At its best strength & conditioning is the best, most addictive job in the world. Like I told my interns:

“There’s a reason they don’t do internships at McDonalds, because it sucks”.

When you’re a part of a tight knit group, everyone is pulling in the same direction, and you come away with a hard fought win with the eyes of (your part of) the world upon you, the months of hardship that led to that point are washed away and replaced with elation. You tell yourself that it wasn’t that bad, another year won’t hurt, another paltry pay increase will suffice, my girlfriend will understand.

But there’s no such thing as a free lunch. The job that everyone wants to do so badly that they line up outside the door to do it for free comes at a price. The supply and demand of labour suppresses wages to an egregious degree (try having two degrees and being a manager for one of the top 10 construction or marketing firms in the country and let me know if they pay you $50k). The nepotistic nature of the business means you can be gone in an instant no matter how good you’re doing. For the most part you’re being hired and evaluated by people who can’t even define what it is you do, let alone measure it, so your survival depends on how much they like you more than any performance metric.

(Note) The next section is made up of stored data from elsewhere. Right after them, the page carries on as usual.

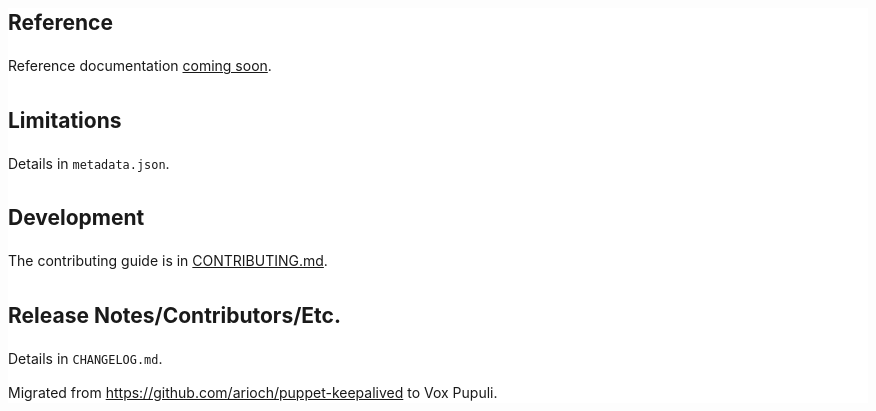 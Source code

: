 ## Reference

Reference documentation [coming soon](https://github.com/voxpupuli/puppet-keepalived/issues/158).

## Limitations

Details in `metadata.json`.

## Development

The contributing guide is in [CONTRIBUTING.md](https://github.com/voxpupuli/puppet-keepalived/blob/master/.github/CONTRIBUTING.md).

## Release Notes/Contributors/Etc.

Details in `CHANGELOG.md`.

Migrated from https://github.com/arioch/puppet-keepalived to Vox Pupuli.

The struggles of the job wore me down, but I had the solution: work harder, bigger job, more status, more money, get to the next objective and then I’ll be happy. With a lot of hard work and dumb luck thrown in, this approach led me to work jobs and be paid in a few years what some might struggle for a decade or more to achieve. But I was still unfulfilled.

It was hugely gratifying to prove people wrong about what it was I could achieve in the field. It gave me a great deal of pride to earn the respect of my peers, and have younger coaches tell me I was an inspiration because of my achievements and how I used my standing. But ultimately I felt I wasn’t enough and it wasn’t enough, and I had to do more.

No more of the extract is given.